What you will do — Transcribe exactly the lines from the top of the records below through the line that holds "funciones del universo.", both included, with no pictures.

Provided records —
BEGIN

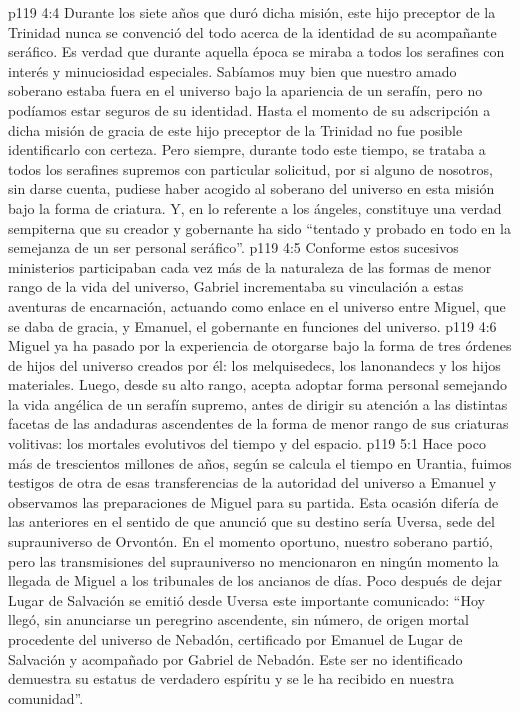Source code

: \vs p119 4:4 Durante los siete años que duró dicha misión, este hijo preceptor de la Trinidad nunca se convenció del todo acerca de la identidad de su acompañante seráfico. Es verdad que durante aquella época se miraba a todos los serafines con interés y minuciosidad especiales. Sabíamos muy bien que nuestro amado soberano estaba fuera en el universo bajo la apariencia de un serafín, pero no podíamos estar seguros de su identidad. Hasta el momento de su adscripción a dicha misión de gracia de este hijo preceptor de la Trinidad no fue posible identificarlo con certeza. Pero siempre, durante todo este tiempo, se trataba a todos los serafines supremos con particular solicitud, por si alguno de nosotros, sin darse cuenta, pudiese haber acogido al soberano del universo en esta misión bajo la forma de criatura. Y, en lo referente a los ángeles, constituye una verdad sempiterna que su creador y gobernante ha sido “tentado y probado en todo en la semejanza de un ser personal seráfico”.
\vs p119 4:5 Conforme estos sucesivos ministerios participaban cada vez más de la naturaleza de las formas de menor rango de la vida del universo, Gabriel incrementaba su vinculación a estas aventuras de encarnación, actuando como enlace en el universo entre Miguel, que se daba de gracia, y Emanuel, el gobernante en funciones del universo.
\vs p119 4:6 \pc Miguel ya ha pasado por la experiencia de otorgarse bajo la forma de tres órdenes de hijos del universo creados por él: los melquisedecs, los lanonandecs y los hijos materiales. Luego, desde su alto rango, acepta adoptar forma personal semejando la vida angélica de un serafín supremo, antes de dirigir su atención a las distintas facetas de las andaduras ascendentes de la forma de menor rango de sus criaturas volitivas: los mortales evolutivos del tiempo y del espacio.
\vs p119 5:1 Hace poco más de trescientos millones de años, según se calcula el tiempo en Urantia, fuimos testigos de otra de esas transferencias de la autoridad del universo a Emanuel y observamos las preparaciones de Miguel para su partida. Esta ocasión difería de las anteriores en el sentido de que anunció que su destino sería Uversa, sede del suprauniverso de Orvontón. En el momento oportuno, nuestro soberano partió, pero las transmisiones del suprauniverso no mencionaron en ningún momento la llegada de Miguel a los tribunales de los ancianos de días. Poco después de dejar Lugar de Salvación se emitió desde Uversa este importante comunicado: “Hoy llegó, sin anunciarse un peregrino ascendente, sin número, de origen mortal procedente del universo de Nebadón, certificado por Emanuel de Lugar de Salvación y acompañado por Gabriel de Nebadón. Este ser no identificado demuestra su estatus de verdadero espíritu y se le ha recibido en nuestra comunidad”.
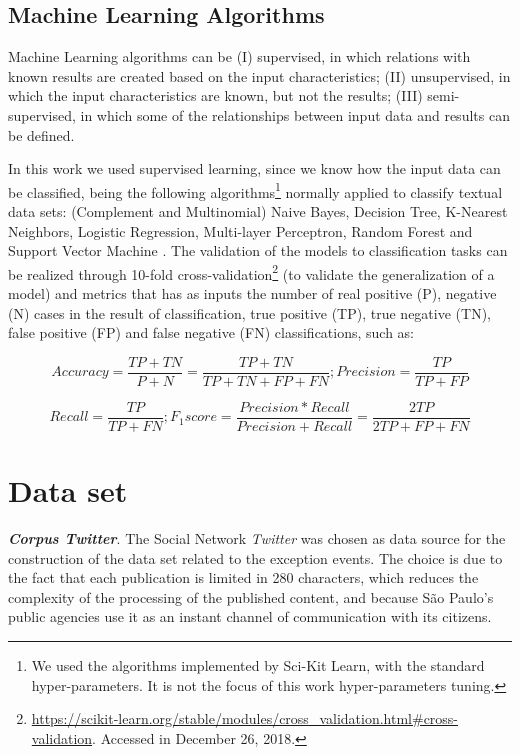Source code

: \documentclass[runningheads]{llncs}
\begin{document}
\subsection {Machine Learning Algorithms}
\label{machinelearning}
Machine Learning algorithms can be (I) supervised, in which relations with known results are created based on the input characteristics; (II) unsupervised, in which the input characteristics are known, but not the results; (III) semi-supervised, in which some of the relationships between input data and results can be defined.

In this work we used supervised learning, since we know how the input data can be classified, being the following algorithms\footnote{We used the algorithms implemented by Sci-Kit Learn, with the standard hyper-parameters. It is not the focus of this work hyper-parameters tuning.} normally applied to classify textual data sets: (Complement and Multinomial) Naive Bayes, Decision Tree, K-Nearest Neighbors, Logistic Regression, Multi-layer Perceptron, Random Forest and Support Vector Machine \cite{kotsiantis2007supervised, dwivedi2016automatic, narayanan2017survey}. The validation of the models to classification tasks can be realized through 10-fold cross-validation\footnote{\url{https://scikit-learn.org/stable/modules/cross_validation.html\#cross-validation}. Accessed in December 26, 2018.} (to validate the generalization of a model) and metrics that has as inputs the number of real positive (P), negative (N) cases in the result of classification, true positive (TP), true negative (TN), false positive (FP) and false negative (FN) classifications, such as:

\noindent
\begin{equation*}
Accuracy = \frac{TP + TN}{P + N} = \frac{TP + TN}{TP + TN + FP + FN}; Precision = \frac{TP}{TP + FP}
\end{equation*}

\noindent
\begin{equation*}
Recall = \frac{TP}{TP + FN}; F_1 score = \frac{Precision * Recall}{Precision + Recall} = \frac{2TP}{2TP + FP + FN}
\end{equation*}

\section{Data set}
\label{dataSet}

\textbf{\textit{Corpus Twitter}}. The Social Network \textit{Twitter} was chosen as data source for the construction of the data set related to the exception events. The choice is due to the fact that each publication is limited in 280 characters, which reduces the complexity of the processing of the published content, and because São Paulo's public agencies use it as an instant channel of communication with its citizens.
\end{document}
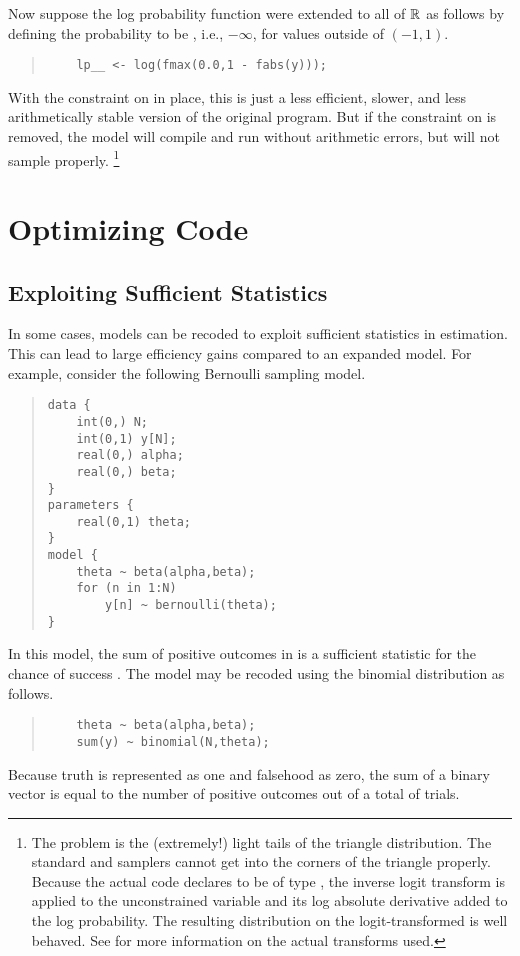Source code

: Now suppose the log probability function were extended to all of
$\mathbb{R}$ as follows by defining the probability to be ,
i.e., $-\infty$, for values outside of $(-1,1)$.
%
\begin{quote}
\begin{Verbatim}
    lp__ <- log(fmax(0.0,1 - fabs(y)));
\end{Verbatim}
\end{quote}
%
With the constraint on  in place, this is just a less
efficient, slower, and less arithmetically stable version of the
original program.  But if the constraint on  is removed, 
the model will compile and run without arithmetic errors, but will not
sample properly.%
%
\footnote{The problem is the (extremely!) light tails of the triangle
  distribution.  The standard \HMC and \NUTS samplers cannot get into the
  corners of the triangle properly.  Because the actual code declares
   to be of type , the inverse logit
  transform is applied to the unconstrained variable and its log
  absolute derivative added to the log probability.  The resulting
  distribution on the logit-transformed  is well behaved.  See
   for more information on the actual
  transforms used.}



\chapter{Optimizing \Stan Code}\label{optimization.chapter}
\noindent

\section{Exploiting Sufficient Statistics}

In some cases, models can be recoded to exploit sufficient statistics
in estimation.  This can lead to large efficiency gains compared to an
expanded model.  For example, consider the following Bernoulli
sampling model.
%
\begin{quote}
\begin{Verbatim}
data {
    int(0,) N;
    int(0,1) y[N];
    real(0,) alpha;
    real(0,) beta;
}
parameters {
    real(0,1) theta;
}
model {
    theta ~ beta(alpha,beta);
    for (n in 1:N) 
        y[n] ~ bernoulli(theta);
}
\end{Verbatim}
\end{quote}
%
In this model, the sum of positive outcomes in  is a
sufficient statistic for the chance of success .  The
model may be recoded using the binomial distribution as follows.
%
\begin{quote}
\begin{Verbatim}
    theta ~ beta(alpha,beta);
    sum(y) ~ binomial(N,theta);
\end{Verbatim}
\end{quote}
%
Because truth is represented as one and falsehood as zero, the sum
 of a binary vector  is equal to the number of
positive outcomes out of a total of  trials.  



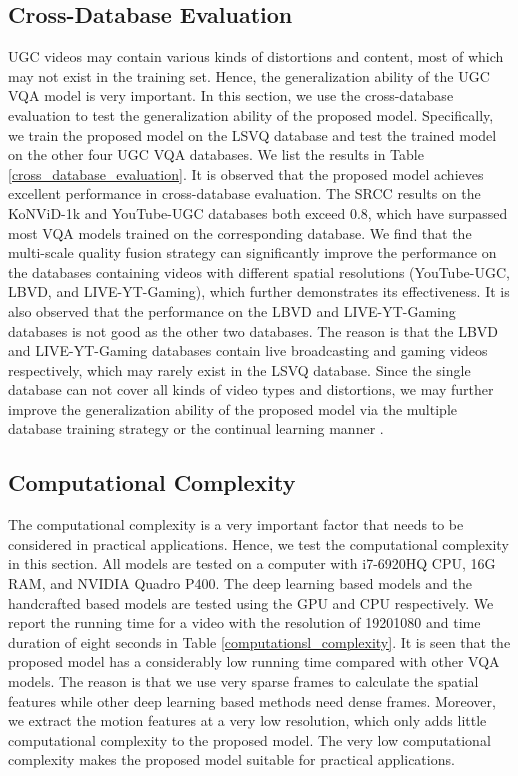 \documentclass[sigconf]{acmart}
\begin{document}
\subsection{Cross-Database Evaluation}
UGC videos may contain various kinds of distortions and content, most of which may not exist in the training set. Hence, the generalization ability of the UGC VQA model is very important. In this section, we use the cross-database evaluation to test the generalization ability of the proposed model. Specifically, we train the proposed model on the LSVQ database and test the trained model on the other four UGC VQA databases. We list the results in Table \ref{cross_database_evaluation}. It is observed that the proposed model achieves excellent performance in cross-database evaluation. The SRCC results on the KoNViD-1k and YouTube-UGC databases both exceed 0.8, which have surpassed most VQA models trained on the corresponding database. We find that the multi-scale quality fusion strategy can significantly improve the performance on the databases containing videos with different spatial resolutions (YouTube-UGC, LBVD, and LIVE-YT-Gaming), which further demonstrates its effectiveness. It is also observed that the performance on the LBVD and LIVE-YT-Gaming databases is not good as the other two databases. The reason is that the LBVD and LIVE-YT-Gaming databases contain live broadcasting and gaming videos respectively, which may rarely exist in the LSVQ database. Since the single database can not cover all kinds of video types and distortions, we may further improve the generalization ability of the proposed model via the multiple database training strategy \cite{sun2021blind} \cite{zhang2021uncertainty} or the continual learning manner \cite{zhang2021continual} \cite{zhang2021task}.



\subsection{Computational Complexity}
The computational complexity is a very important factor that needs to be considered in practical applications. Hence, we test the computational complexity in this section. All models are tested on a computer with i7-6920HQ CPU, 16G RAM, and NVIDIA Quadro P400. The deep learning based models and the handcrafted based models are tested using the GPU and CPU respectively. We report the running time for a video with the resolution of 19201080 and time duration of eight seconds in Table \ref{computationsl_complexity}. It is seen that the proposed model has a considerably low running time compared with other VQA models. The reason is that we use very sparse frames to calculate the spatial features while other deep learning based methods need dense frames. Moreover, we extract the motion features at a very low resolution, which only adds little computational complexity to the proposed model. The very low computational complexity makes the proposed model suitable for practical applications.
\end{document}
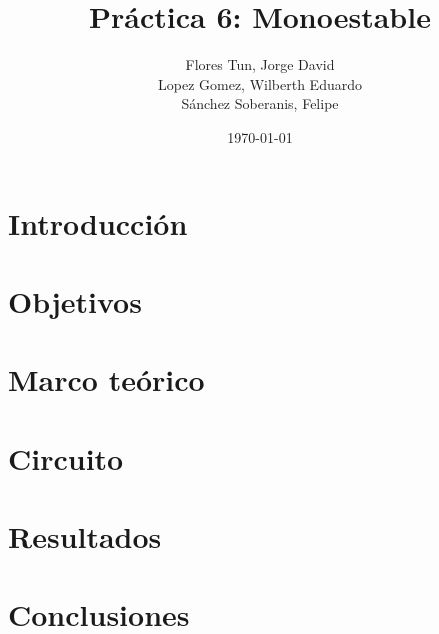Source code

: \documentclass{article}
\title{Práctica 6: Monoestable}
\author{
    Flores Tun, Jorge David \\
    Lopez Gomez, Wilberth Eduardo \\
    Sánchez Soberanis, Felipe
}
\date{\today}
\begin{document}
\maketitle

\tableofcontents


\section{Introducción}
\section{Objetivos}
\section{Marco teórico}
\section{Circuito}
\section{Resultados}
\section{Conclusiones}
\end{document}
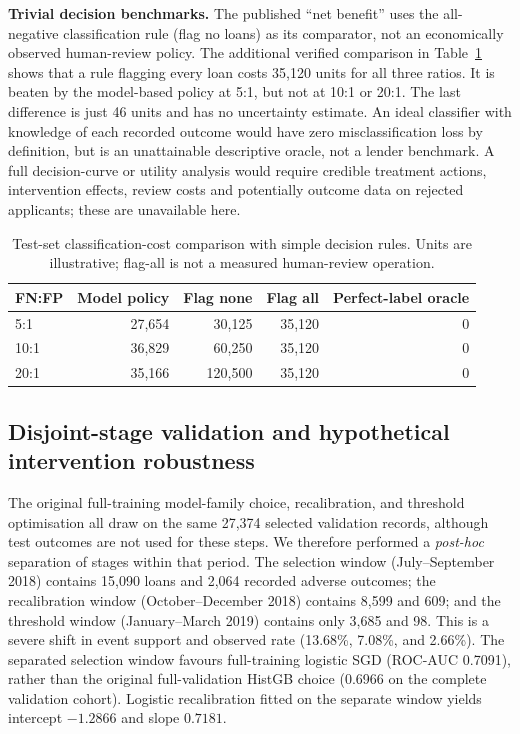 \documentclass[10pt]{article}
\begin{document}
\noindent\textbf{Trivial decision benchmarks.} The published ``net benefit'' uses the all-negative classification rule (flag no loans) as its comparator, not an economically observed human-review policy. The additional verified comparison in Table~\ref{tab:r2_policy_benchmarks} shows that a rule flagging every loan costs 35,120 units for all three ratios. It is beaten by the model-based policy at 5:1, but not at 10:1 or 20:1. The last difference is just 46 units and has no uncertainty estimate. An ideal classifier with knowledge of each recorded outcome would have zero misclassification loss by definition, but is an unattainable descriptive oracle, not a lender benchmark. A full decision-curve or utility analysis would require credible treatment actions, intervention effects, review costs and potentially outcome data on rejected applicants; these are unavailable here.

\begin{table}[!ht]
\centering
\caption{Test-set classification-cost comparison with simple decision rules. Units are illustrative; flag-all is not a measured human-review operation.}
\label{tab:r2_policy_benchmarks}
\begin{tabular}{lrrrr}
\toprule
FN:FP & Model policy & Flag none & Flag all & Perfect-label oracle \\
\midrule
5:1 & 27,654 & 30,125 & 35,120 & 0 \\
10:1 & 36,829 & 60,250 & 35,120 & 0 \\
20:1 & 35,166 & 120,500 & 35,120 & 0 \\
\bottomrule
\end{tabular}
\end{table}

\subsection{Disjoint-stage validation and hypothetical intervention robustness}
\label{sec:disjoint_validation}
The original full-training model-family choice, recalibration, and threshold optimisation all draw on the same 27,374 selected validation records, although test outcomes are not used for these steps. We therefore performed a \emph{post-hoc} separation of stages within that period. The selection window (July--September 2018) contains 15,090 loans and 2,064 recorded adverse outcomes; the recalibration window (October--December 2018) contains 8,599 and 609; and the threshold window (January--March 2019) contains only 3,685 and 98. This is a severe shift in event support and observed rate (13.68\%, 7.08\%, and 2.66\%). The separated selection window favours full-training logistic SGD (ROC-AUC 0.7091), rather than the original full-validation HistGB choice (0.6966 on the complete validation cohort). Logistic recalibration fitted on the separate window yields intercept $-1.2866$ and slope $0.7181$.
\end{document}
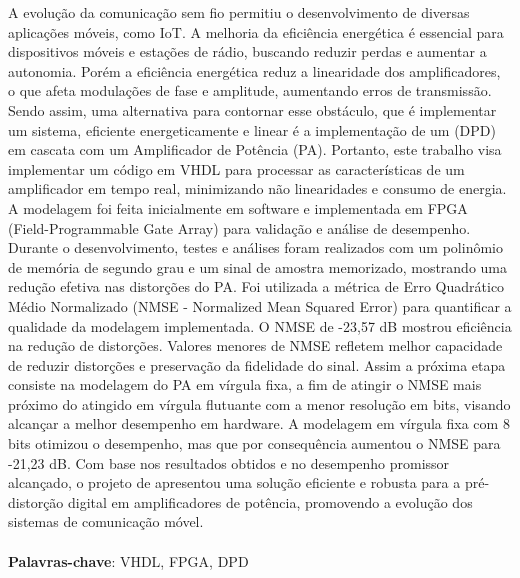 A evolução da comunicação sem fio permitiu o desenvolvimento de diversas aplicações móveis, como IoT. A melhoria da eficiência energética é essencial para dispositivos móveis e estações de rádio, buscando reduzir perdas e aumentar a autonomia. Porém a eficiência energética reduz a linearidade dos amplificadores, o que afeta modulações de fase e amplitude, aumentando erros de transmissão. Sendo assim, uma alternativa para contornar esse obstáculo, que é implementar um sistema, eficiente energeticamente e linear é a implementação de um (DPD) em cascata com um Amplificador de Potência (PA). Portanto, este trabalho visa implementar um código em VHDL para processar as características de um amplificador em tempo real, minimizando não linearidades e consumo de energia. A modelagem foi feita inicialmente em software e implementada em FPGA (Field-Programmable Gate Array) para validação e análise de desempenho. Durante o desenvolvimento, testes e análises foram realizados com um polinômio de memória de segundo grau e um sinal de amostra memorizado, mostrando uma redução efetiva nas distorções do PA. Foi utilizada a métrica de Erro Quadrático Médio Normalizado (NMSE - Normalized Mean Squared Error) para quantificar a qualidade da modelagem implementada. O NMSE de -23,57 dB mostrou eficiência na redução de distorções. Valores menores de NMSE refletem melhor capacidade de reduzir distorções e preservação da fidelidade do sinal. Assim a próxima etapa consiste na modelagem do PA em vírgula fixa, a fim de atingir o NMSE mais próximo do atingido em vírgula flutuante com a menor resolução em bits, visando alcançar a melhor desempenho em hardware. A modelagem em vírgula fixa com 8 bits otimizou o desempenho, mas que por consequência aumentou o NMSE para -21,23 dB. Com base nos resultados obtidos e no desempenho promissor alcançado, o projeto de apresentou uma solução eficiente e robusta para a pré-distorção digital em amplificadores de potência, promovendo a evolução dos sistemas de comunicação móvel.
\\
\\
\textbf{Palavras-chave}: VHDL, FPGA, DPD 
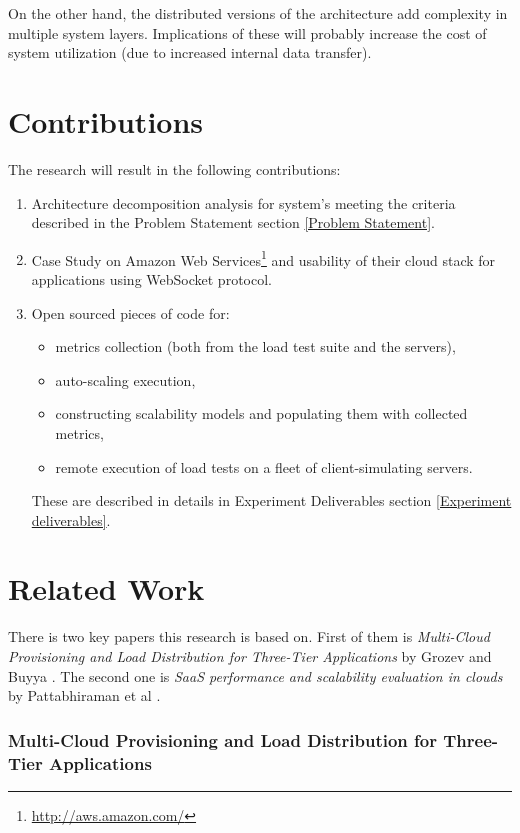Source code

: \documentclass{uvamscse}
\begin{document}
On the other hand, the distributed versions of the architecture add complexity in multiple system layers. Implications of these will probably increase the cost of system utilization (due to increased internal data transfer).

\section{Contributions}
The research will result in the following contributions:

\begin{enumerate}
  \item Architecture decomposition analysis for system's meeting the criteria described in the Problem Statement section \ref{Problem Statement}.
  \item Case Study on Amazon Web Services\footnote{\url{http://aws.amazon.com/}} and usability of their cloud stack for applications using WebSocket protocol.
  \item Open sourced pieces of code for:
  \begin{itemize}
    \item metrics collection (both from the load test suite and the servers),
    \item auto-scaling execution,
    \item constructing scalability models and populating them with collected metrics,
    \item remote execution of load tests on a fleet of client-simulating servers.
  \end{itemize}
  These are described in details in Experiment Deliverables section \ref{Experiment deliverables}.
\end{enumerate}

\section{Related Work}\label{Related Work}

There is two key papers this research is based on. First of them is \textit{Multi-Cloud Provisioning and Load Distribution for Three-Tier Applications} by Grozev and Buyya \cite{GroBuy}. The second one is \textit{SaaS performance and scalability evaluation in clouds} by Pattabhiraman et al \cite{Models}.

\subsubsection{Multi-Cloud Provisioning and Load Distribution for Three-Tier Applications}
\end{document}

END

Exercise solution —
Source code

: \vs p119 4:4 Durante los siete años que duró dicha misión, este hijo preceptor de la Trinidad nunca se convenció del todo acerca de la identidad de su acompañante seráfico. Es verdad que durante aquella época se miraba a todos los serafines con interés y minuciosidad especiales. Sabíamos muy bien que nuestro amado soberano estaba fuera en el universo bajo la apariencia de un serafín, pero no podíamos estar seguros de su identidad. Hasta el momento de su adscripción a dicha misión de gracia de este hijo preceptor de la Trinidad no fue posible identificarlo con certeza. Pero siempre, durante todo este tiempo, se trataba a todos los serafines supremos con particular solicitud, por si alguno de nosotros, sin darse cuenta, pudiese haber acogido al soberano del universo en esta misión bajo la forma de criatura. Y, en lo referente a los ángeles, constituye una verdad sempiterna que su creador y gobernante ha sido “tentado y probado en todo en la semejanza de un ser personal seráfico”.
\vs p119 4:5 Conforme estos sucesivos ministerios participaban cada vez más de la naturaleza de las formas de menor rango de la vida del universo, Gabriel incrementaba su vinculación a estas aventuras de encarnación, actuando como enlace en el universo entre Miguel, que se daba de gracia, y Emanuel, el gobernante en funciones del universo.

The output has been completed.